In other words, each of the different objective functions is using some method to compare the probabilistic model distribution p and the inference model distribution q, where more specifically I believe with each iteration of the inference operation they’re updating the inference model q parameter Variables such as to make the distribution of the sampled “training data” used as input to the inference operation closer match the distribution of a returned sample from the probabilistic model p. Then after an iteration of inference there is an update to the parameters of the probabilistic model p with those improved parameters of the inference model q. In this way the validity of the probabilistic model is iterated to better match the characteristics of the training data. When I refer to the updating of ‘parameters’ I mean parameters comparable to those demonstrated above, such as mu and sigma (μ, σ) for a Normal distribution or theta (ϴ) for a Bernoulli distribution. The classes of distributions defined in the models are static, all that is updated through inference are the parameters, so if we have a bad model for the classes and combinations of distributions we’ll need to address that after the criticism stage. Oh and the update to the parameters is accomplished differently based on the different objective functions available for Variational Inference and Monte Carlo — which am not going to try and act like I completely understand, but the gist I got was that in Variational Inference we’re basing our evaluation of comparison of distributions between p and q on the basis of the assumed family of distributions that we spec’ed out in the probabilistic model, and I think the Monte Carlo distribution analysis is more ‘empirical’ in that a summation of (a specified number of) Monte Carlo samples is taken and empirically evaluated — I know that’s a little bit of a hand wave there apologize. There’s a lot of great resources to learn about Monte Carlo out there, and for Variation inference the paper cites a resource of paper by (Jordan, 1999).

So yeah once we’ve set up our inference model in a manner corresponding to the probabilistic model, we can run our inference operation through Edward, using one of the objective functions from the Inference Methods Hierarchy shown above. Voila. (Quick asterisk — the paper also notes a third kind of inference paradigm not shown above called ‘Exact Inference’ based on symbolic algebra on nodes of computational graph to identify conjugacy relationships between variables, deferring to the paper for that treatment.)

Criticism

I noted above that the criticism stage is loosely analogous to the validation of a supervised learning operation. We’re evaluating model accuracy and performance characteristics. How might you ask does one go about evaluating accuracy of a probabilistic model against a non-probabilistic validation set carved out form training data? Consider that for the example of a classification task the output of a probabilistic model p(y|X) is loosely analogous to a sigmoid activation function, where we have some range between 0–1 and just like in supervised learning where we can compress an activation to one of two values based on some threshold, we can simply use our probability estimates to derive a most likely classification and compare to the validation set labels. Similarly, in say a regression problem, although slightly less rigorous we can use a mean of predictions for instance with an associated accuracy metric (something like mean squared error or etc) — noting too that a graphical depiction of distributions may supplement a metric evaluation for better explainability. And as illustrated in the Box’s Loop above, the intent should be to potentially revisit your composition of predictive model distribution architectures based on the results of the criticism, although the paper does not go into a great deal of detail of what that might entail.
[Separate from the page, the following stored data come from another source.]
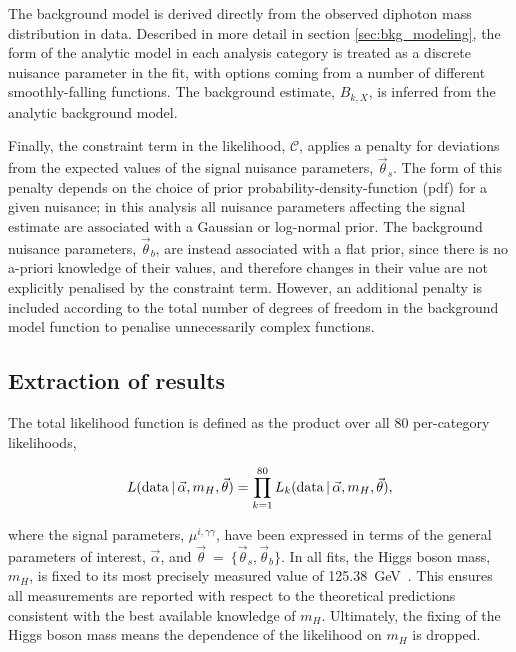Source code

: The background model is derived directly from the observed diphoton mass distribution in data. Described in more detail in section \ref{sec:bkg_modeling}, the form of the analytic model in each analysis category is treated as a discrete nuisance parameter in the fit, with options coming from a number of different smoothly-falling functions. The background estimate, $B_{k,X}$, is inferred from the analytic background model.

Finally, the constraint term in the likelihood, $\mathcal{C}$, applies a penalty for deviations from the expected values of the signal nuisance parameters, $\vec{\theta}_s$. The form of this penalty depends on the choice of prior probability-density-function (pdf) for a given nuisance; in this analysis all nuisance parameters affecting the signal estimate are associated with a Gaussian or log-normal prior. The background nuisance parameters, $\vec{\theta}_b$, are instead associated with a flat prior, since there is no a-priori knowledge of their values, and therefore changes in their value are not explicitly penalised by the constraint term. However, an additional penalty is included according to the total number of degrees of freedom in the background model function to penalise unnecessarily complex functions. 

\newpage
\subsection{Extraction of results}\label{sec:results_extraction}
The total likelihood function is defined as the product over all 80 per-category likelihoods,

\begin{equation}
    L({\rm{data}}\,|\,\vec{\alpha},m_H,\vec{\theta}) = \prod_{k=1}^{80}  L_k({\rm{data}}\,|\,\vec{\alpha},m_H,\vec{\theta}),
\end{equation}

\noindent
where the signal parameters, $\mu^{i,\gamma\gamma}$, have been expressed in terms of the general parameters of interest, $\vec{\alpha}$, and $\vec{\theta}$~=~$\{\vec{\theta}_s,\vec{\theta}_b\}$. In all fits, the Higgs boson mass, $m_H$, is fixed to its most precisely measured value of 125.38~GeV~\cite{Sirunyan:2020xwk}. This ensures all measurements are reported with respect to the theoretical predictions consistent with the best available knowledge of $m_H$. Ultimately, the fixing of the Higgs boson mass means the dependence of the likelihood on $m_H$ is dropped.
Part 2: Learning Through the Generations

Based on review of “Deep Probabilistic Programming” by Dustin Tran, Matthew D. Hoffman, Rif A. Saurous, Eugene Brevdo, Kevin Murphy, and David M. Blei (2017) arXiv:1701.03757

I briefly noted in the last section when discussing the potential avenues for model composition the various ways that we could shape the randomness into our specifications of distributions. For example, we could craft a distribution as an algebraic composition of multiple distributions, or introduce a control loop such as with ‘if’ or ‘while’ statements, more interestingly we can also assign distributions to the parameters of other distributions (or heck similarly assign distributions to the parameters of those distributions, eat your heart out Synecdoche, New York). But the key method that is the subject of this second paper further involves the intersection of probabilistic programming and neural networks, such as what will be for this demonstration the definition of distribution parameters as the output of an adjacent training of a neural network coupled to the inference operation. We’ll demonstrate one such composition here by way of walking through the probabilistic programming components of a Variational Auto-Encoder (VAE), a type of generative model that has the ability to advance image characteristics along latent vectors identified from a training operation, which makes use of some probabilistic inferences to accomplish. Actually if you’d like a good primer on VAE’s as some background I can point you again to another paper review I wrote titled The Choices of a New Generation. Anyhoo as part of this demonstration let’s first start with the presentation of a vanilla VAE’s computational graph depicting the directions of parameter and data seedings into the various components of distributions.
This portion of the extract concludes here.